YOUR INSTRUCTIONS: Scan the entries for the word "crates", and copy every line where it appears.
** INPUT DATA follows **
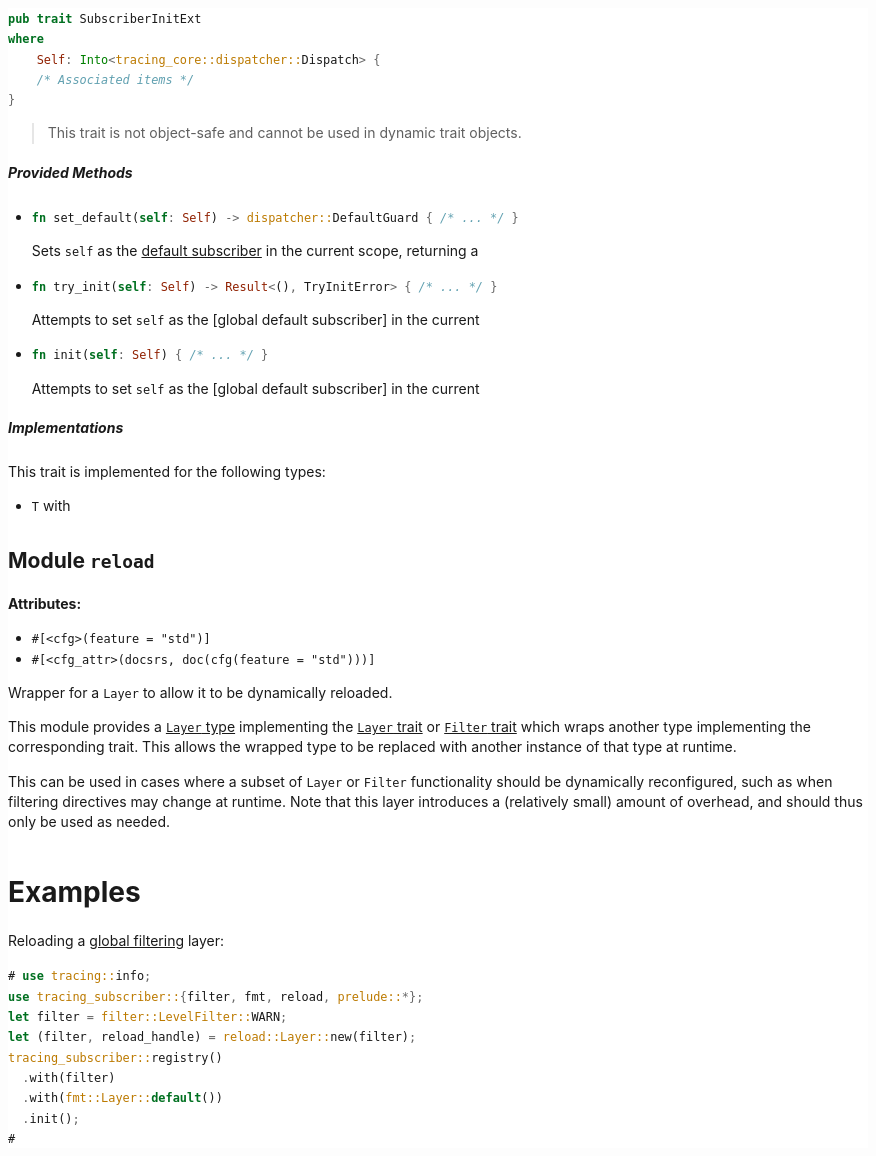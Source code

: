 [default subscriber]: https://docs.rs/tracing/0.1.21/tracing/dispatcher/index.html#setting-the-default-subscriber
[trace dispatcher]: https://docs.rs/tracing/0.1.21/tracing/dispatcher/index.html

```rust
pub trait SubscriberInitExt
where
    Self: Into<tracing_core::dispatcher::Dispatch> {
    /* Associated items */
}
```

> This trait is not object-safe and cannot be used in dynamic trait objects.

##### Provided Methods

- ```rust
  fn set_default(self: Self) -> dispatcher::DefaultGuard { /* ... */ }
  ```
  Sets `self` as the [default subscriber] in the current scope, returning a

- ```rust
  fn try_init(self: Self) -> Result<(), TryInitError> { /* ... */ }
  ```
  Attempts to set `self` as the [global default subscriber] in the current

- ```rust
  fn init(self: Self) { /* ... */ }
  ```
  Attempts to set `self` as the [global default subscriber] in the current

##### Implementations

This trait is implemented for the following types:

- `T` with <T>

## Module `reload`

**Attributes:**

- `#[<cfg>(feature = "std")]`
- `#[<cfg_attr>(docsrs, doc(cfg(feature = "std")))]`

Wrapper for a `Layer` to allow it to be dynamically reloaded.

This module provides a [`Layer` type] implementing the [`Layer` trait] or [`Filter` trait]
which wraps another type implementing the corresponding trait. This
allows the wrapped type to be replaced with another
instance of that type at runtime.

This can be used in cases where a subset of `Layer` or `Filter` functionality
should be dynamically reconfigured, such as when filtering directives may
change at runtime. Note that this layer introduces a (relatively small)
amount of overhead, and should thus only be used as needed.

# Examples

Reloading a [global filtering](crate::layer#global-filtering) layer:

```rust
# use tracing::info;
use tracing_subscriber::{filter, fmt, reload, prelude::*};
let filter = filter::LevelFilter::WARN;
let (filter, reload_handle) = reload::Layer::new(filter);
tracing_subscriber::registry()
  .with(filter)
  .with(fmt::Layer::default())
  .init();
#
  ```

[msrv]: #supported-rust-versions
[`Layer`]: crate::layer::Layer
[composed together]: crate::layer#composing-layers
[layer]: crate::layer
[`Filter`]: crate::layer::Filter
[plf]: crate::layer#per-layer-filtering
[`registry`]: mod@registry
[feature flags]: https://doc.rust-lang.org/cargo/reference/manifest.html#the-features-section
[`valuable`]: https://crates.io/crates/valuable
[`format::Json`]: crate::fmt::format::Json
[`Subscriber`]: tracing_core::subscriber::Subscriber
[`tracing`]: https://docs.rs/tracing/latest/tracing
[`EnvFilter`]: filter::EnvFilter
[`fmt`]: mod@fmt
[`tracing-log`]: https://crates.io/crates/tracing-log
[`smallvec`]: https://crates.io/crates/smallvec
[`env_logger` crate]: https://crates.io/crates/env_logger
[`parking_lot`]: https://crates.io/crates/parking_lot
[`time` crate]: https://crates.io/crates/time
[`liballoc`]: https://doc.rust-lang.org/alloc/index.html
[`libstd`]: https://doc.rust-lang.org/std/index.html
[fields]: tracing_core::field
[field visitors]: tracing_core::field::Visit
[visitors]: tracing_core::field::Visit
[visitor]: tracing_core::field::Visit
[visitor]: tracing_core::field::Visit
[attr]: tracing_core::span::Attributes
[rec]: tracing_core::span::Record
[`layer` module's documentation]: crate::layer#filtering-with-layers
[`Layer`]: crate::layer
[target]: tracing_core::Metadata::target
[level]: tracing_core::Level
[filter]: crate::layer#filtering-with-layers
 [target]: tracing_core::Metadata::target
 [level]: tracing_core::Level
 [`Filter`]: crate::layer::Filter
 [`Layer`]: crate::layer::Layer
 [plf]: crate::layer#per-layer-filtering
 [global]: crate::layer#global-filtering
 [filtering]: crate::layer#filtering-with-layers
 [`env_logger` crate]: https://docs.rs/env_logger/0.9.0/env_logger/index.html#enabling-logging
 [`EnvFilter`]: crate::filter::EnvFilter
[target]: tracing_core::Metadata::target
[level]: tracing_core::Level
[target]: tracing_core::Metadata::target
[level]: tracing_core::Level
[`iter`]: Targets::iter
[`Layer`]: crate::layer::Layer
[`Subscriber`]: tracing_core::Subscriber
[ctx]: crate::layer::Context
[lookup]: crate::layer::Context::span()
[registry]: LookupSpan
[`Layer`]: super::layer::Layer
[`Context`]: super::layer::Context
[`span()`]: super::layer::Context::span
 [option-impl]: Layer#impl-Layer<S>-for-Option<L>
 [box-impl]: Layer#impl-Layer%3CS%3E-for-Box%3Cdyn%20Layer%3CS%3E%20+%20Send%20+%20Sync%3E
 [vec-impl]: Layer#impl-Layer<S>-for-Vec<L>
 [prelude]: crate::prelude
 [`Subscriber`]: tracing_core::subscriber::Subscriber
 [span IDs]: tracing_core::span::Id
 [the current span]: Context::current_span
 [`register_callsite`]: Layer::register_callsite
 [`enabled`]: Layer::enabled
 [`event_enabled`]: Layer::event_enabled
 [`on_enter`]: Layer::on_enter
 [`Layer::register_callsite`]: Layer::register_callsite
 [`Layer::enabled`]: Layer::enabled
 [`Interest::never()`]: tracing_core::subscriber::Interest::never()
 [`Filtered`]: crate::filter::Filtered
 [`filter`]: crate::filter
 [`Targets`]: crate::filter::Targets
 [`FilterFn`]: crate::filter::FilterFn
 [`DynFilterFn`]: crate::filter::DynFilterFn
 [level]: tracing_core::Level
 [`INFO`]: tracing_core::Level::INFO
 [`DEBUG`]: tracing_core::Level::DEBUG
 [target]: tracing_core::Metadata::target
 [`LevelFilter`]: crate::filter::LevelFilter
 [feat]: crate#feature-flags
[`Subscriber`]: tracing_core::Subscriber
[plf]: crate::layer#per-layer-filtering
[`Filter` trait]: crate::layer::Filter
[`Layer` type]: Layer
[`Layer` trait]: super::layer::Layer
** End of INPUT DATA **
OUTPUT FOR THIS TASK:
[`valuable`]: https://crates.io/crates/valuable
[`tracing-log`]: https://crates.io/crates/tracing-log
[`smallvec`]: https://crates.io/crates/smallvec
[`env_logger` crate]: https://crates.io/crates/env_logger
[`parking_lot`]: https://crates.io/crates/parking_lot
[`time` crate]: https://crates.io/crates/time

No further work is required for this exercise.